- Working data
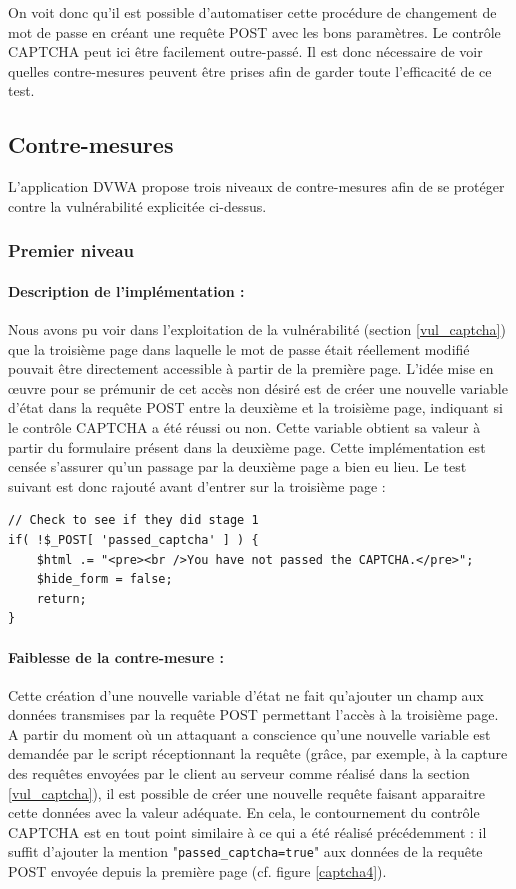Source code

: On voit donc qu'il est possible d'automatiser cette procédure de changement de mot de passe en créant une requête POST avec les bons paramètres. Le contrôle CAPTCHA peut ici être facilement outre-passé. Il est donc nécessaire de voir quelles contre-mesures peuvent être prises afin de garder toute l'efficacité de ce test. 

\subsection{Contre-mesures}

L'application DVWA propose trois niveaux de contre-mesures afin de se protéger contre la vulnérabilité explicitée ci-dessus.

\subsubsection{Premier niveau}

\paragraph{Description de l'implémentation :}

Nous avons pu voir dans l'exploitation de la vulnérabilité (section \ref{vul_captcha}) que la troisième page dans laquelle le mot de passe était réellement modifié pouvait être directement accessible à partir de la première page. L'idée mise en œuvre pour se prémunir de cet accès non désiré est de créer une nouvelle variable d'état dans la requête POST entre la deuxième et la troisième page, indiquant si le contrôle CAPTCHA a été réussi ou non. Cette variable obtient sa valeur à partir du formulaire présent dans la deuxième page. Cette implémentation est censée s'assurer qu'un passage par la deuxième page a bien eu lieu. Le test suivant est donc rajouté avant d'entrer sur la troisième page :

\begin{lstlisting}
// Check to see if they did stage 1
if( !$_POST[ 'passed_captcha' ] ) {
    $html .= "<pre><br />You have not passed the CAPTCHA.</pre>";
    $hide_form = false;
    return;
} 
\end{lstlisting}

\paragraph{Faiblesse de la contre-mesure :} Cette création d'une nouvelle variable d'état ne fait qu'ajouter un champ aux données transmises par la requête POST permettant l'accès à la troisième page. A partir du moment où un attaquant a conscience qu'une nouvelle variable est demandée par le script réceptionnant la requête (grâce, par exemple, à la capture des requêtes envoyées par le client au serveur comme réalisé dans la section \ref{vul_captcha}), il est possible de créer une nouvelle requête faisant apparaitre cette données avec la valeur adéquate. En cela, le contournement du contrôle CAPTCHA est en tout point similaire à ce qui a été réalisé précédemment : il suffit d'ajouter la mention "\texttt{passed\_captcha=true}" aux données de la requête POST envoyée depuis la première page (cf. figure \ref{captcha4}).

- Work order
Filter the records above and copy every line that contains the word "nouvelle".

- Result below
Nous avons pu voir dans l'exploitation de la vulnérabilité (section \ref{vul_captcha}) que la troisième page dans laquelle le mot de passe était réellement modifié pouvait être directement accessible à partir de la première page. L'idée mise en œuvre pour se prémunir de cet accès non désiré est de créer une nouvelle variable d'état dans la requête POST entre la deuxième et la troisième page, indiquant si le contrôle CAPTCHA a été réussi ou non. Cette variable obtient sa valeur à partir du formulaire présent dans la deuxième page. Cette implémentation est censée s'assurer qu'un passage par la deuxième page a bien eu lieu. Le test suivant est donc rajouté avant d'entrer sur la troisième page :
\paragraph{Faiblesse de la contre-mesure :} Cette création d'une nouvelle variable d'état ne fait qu'ajouter un champ aux données transmises par la requête POST permettant l'accès à la troisième page. A partir du moment où un attaquant a conscience qu'une nouvelle variable est demandée par le script réceptionnant la requête (grâce, par exemple, à la capture des requêtes envoyées par le client au serveur comme réalisé dans la section \ref{vul_captcha}), il est possible de créer une nouvelle requête faisant apparaitre cette données avec la valeur adéquate. En cela, le contournement du contrôle CAPTCHA est en tout point similaire à ce qui a été réalisé précédemment : il suffit d'ajouter la mention "\texttt{passed\_captcha=true}" aux données de la requête POST envoyée depuis la première page (cf. figure \ref{captcha4}).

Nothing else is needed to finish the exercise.